Paris Won’t Patrol New Part of ‘No-Fly’ Zone
PARIS — French President Jacques Chirac on Thursday rebuffed Secretary of State Warren Christopher’s plea for help in enforcing the expanded “no-fly” zone in southern Iraq, dashing U.S. hopes of refurbishing the Persian Gulf War coalition.
In a statement issued by Chirac’s office following the French president’s hourlong meeting with Christopher, the French government said its warplanes will resume patrolling Iraqi airspace south of the 32nd parallel, the boundary of the “no-fly” zone before President Clinton enlarged it this week up to Baghdad’s southern suburbs.
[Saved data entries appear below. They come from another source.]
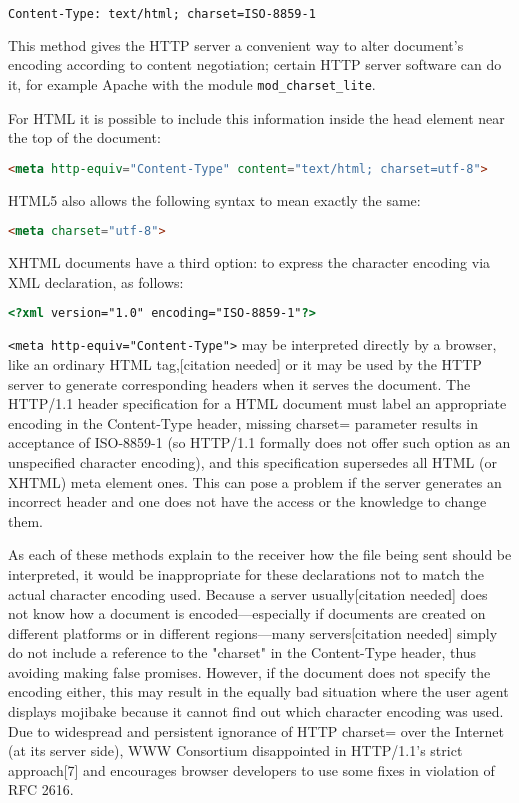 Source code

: \begin{lstlisting}[language=HTML]
Content-Type: text/html; charset=ISO-8859-1
\end{lstlisting}

This method gives the HTTP server a convenient way to alter document's encoding according to content negotiation; certain HTTP server software can do it, for example Apache with the module \texttt{mod\_charset\_lite}.

For HTML it is possible to include this information inside the head element near the top of the document:

\begin{lstlisting}[language=HTML]
<meta http-equiv="Content-Type" content="text/html; charset=utf-8">
\end{lstlisting}

HTML5 also allows the following syntax to mean exactly the same:

\begin{lstlisting}[language=HTML]
<meta charset="utf-8">
\end{lstlisting}

XHTML documents have a third option: to express the character encoding via XML declaration, as follows:

\begin{lstlisting}[language=HTML]
<?xml version="1.0" encoding="ISO-8859-1"?>
\end{lstlisting}

\texttt{<meta http-equiv="Content-Type">} may be interpreted directly by a browser, like an ordinary HTML tag,[citation needed] or it may be used by the HTTP server to generate corresponding headers when it serves the document. The HTTP/1.1 header specification for a HTML document must label an appropriate encoding in the Content-Type header, missing charset= parameter results in acceptance of ISO-8859-1 (so HTTP/1.1 formally does not offer such option as an unspecified character encoding), and this specification supersedes all HTML (or XHTML) meta element ones. This can pose a problem if the server generates an incorrect header and one does not have the access or the knowledge to change them.

As each of these methods explain to the receiver how the file being sent should be interpreted, it would be inappropriate for these declarations not to match the actual character encoding used. Because a server usually[citation needed] does not know how a document is encoded—especially if documents are created on different platforms or in different regions—many servers[citation needed] simply do not include a reference to the "charset" in the Content-Type header, thus avoiding making false promises. However, if the document does not specify the encoding either, this may result in the equally bad situation where the user agent displays mojibake because it cannot find out which character encoding was used. Due to widespread and persistent ignorance of HTTP charset= over the Internet (at its server side), WWW Consortium disappointed in HTTP/1.1’s strict approach[7] and encourages browser developers to use some fixes in violation of RFC 2616.

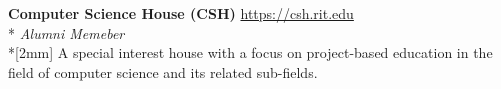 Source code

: \documentclass[a4paper,margin,line]{resume}
\newcommand{\rvspace}{2mm} %
\newcommand{\rurl}[1]{\hfill {\footnotesize \url{#1}}}
\newcommand{\rdescription}[1]{\small #1 \normalsize}
\newcommand{\rorganization}[4] {
    \item{\bf #1}                           %
    \rurl{#2} \\*                           %
    \hfill {\small \emph{#3}} \\*[\rvspace] %
    \rdescription{#4}                       %
}
\begin{document}
\begin{resume}
\begin{asparablank}
        \rorganization {Computer Science House ({\small CSH})}
                       {https://csh.rit.edu}
                       {Alumni Memeber}
        {
            A special interest house with a focus on project-based education in
            the field of computer science and its related sub-fields.
        }
    \end{asparablank}
\end{resume}
\end{document}
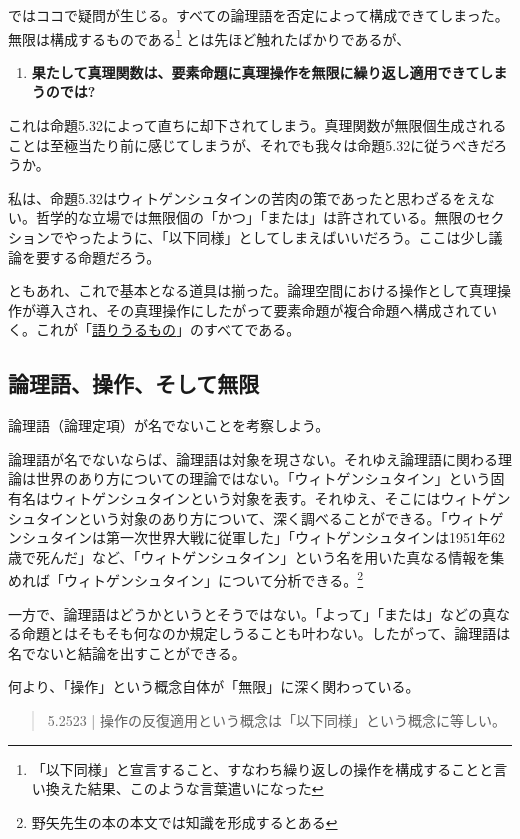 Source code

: \documentclass[a4paper,onecolumn,article]{jarticle}
\newcounter{ct}               %
\begin{document}
ではココで疑問が生じる。すべての論理語を否定によって構成できてしまった。無限は構成するものである\footnote{「以下同様」と宣言すること、すなわち繰り返しの操作を構成することと言い換えた結果、このような言葉遣いになった}
とは先ほど触れたばかりであるが、

\begin{enumerate}
  \item {\bf 果たして真理関数は、要素命題に真理操作を無限に繰り返し適用できてしまうのでは? }
\end{enumerate}

これは命題5.32によって直ちに却下されてしまう。真理関数が無限個生成されることは至極当たり前に感じてしまうが、それでも我々は命題5.32に従うべきだろうか。

私は、命題5.32はウィトゲンシュタインの苦肉の策であったと思わざるをえない。哲学的な立場では無限個の「かつ」「または」は許されている。無限のセクションでやったように、「以下同様」としてしまえばいいだろう。ここは少し議論を要する命題だろう。

ともあれ、これで基本となる道具は揃った。論理空間における操作として真理操作が導入され、その真理操作にしたがって要素命題が複合命題へ構成されていく。これが「\underline{語りうるもの}」のすべてである。



\subsection{論理語、操作、そして無限}

論理語（論理定項）が名でないことを考察しよう。

論理語が名でないならば、論理語は対象を現さない。それゆえ論理語に関わる理論は世界のあり方についての理論ではない。「ウィトゲンシュタイン」という固有名はウィトゲンシュタインという対象を表す。それゆえ、そこにはウィトゲンシュタインという対象のあり方について、深く調べることができる。「ウィトゲンシュタインは第一次世界大戦に従軍した」「ウィトゲンシュタインは1951年62歳で死んだ」など、「ウィトゲンシュタイン」という名を用いた真なる情報を集めれば「ウィトゲンシュタイン」について分析できる。\footnote{野矢先生の本の本文では知識を形成するとある}

一方で、論理語はどうかというとそうではない。「よって」「または」などの真なる命題とはそもそも何なのか規定しうることも叶わない。したがって、論理語は名でないと結論を出すことができる。

何より、「操作」という概念自体が「無限」に深く関わっている。

\begin{quote}
  5.2523 | 操作の反復適用という概念は「以下同様」という概念に等しい。
\end{quote}
\end{document}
But the French declined to patrol between the 32nd and 33rd parallels, the area that was added.
Nevertheless, State Department spokesman Nicholas Burns said Christopher was pleased with the outcome of the meeting, because France agreed not to pull out entirely from the coalition with Britain and the United States that has been enforcing two “no-fly” zones over Iraq since shortly after the 1991 Gulf War. American officials said the more drastic step had been under consideration.
French planes have not operated in the northern “no-fly” zone, which covers Kurdish territory, or flown north of the 30th parallel in the zone covering the largely Shiite Muslim south, since the U.S. missile attacks and Clinton’s expansion of the southern zone. French officials described the suspension as a protest against the U.S. actions.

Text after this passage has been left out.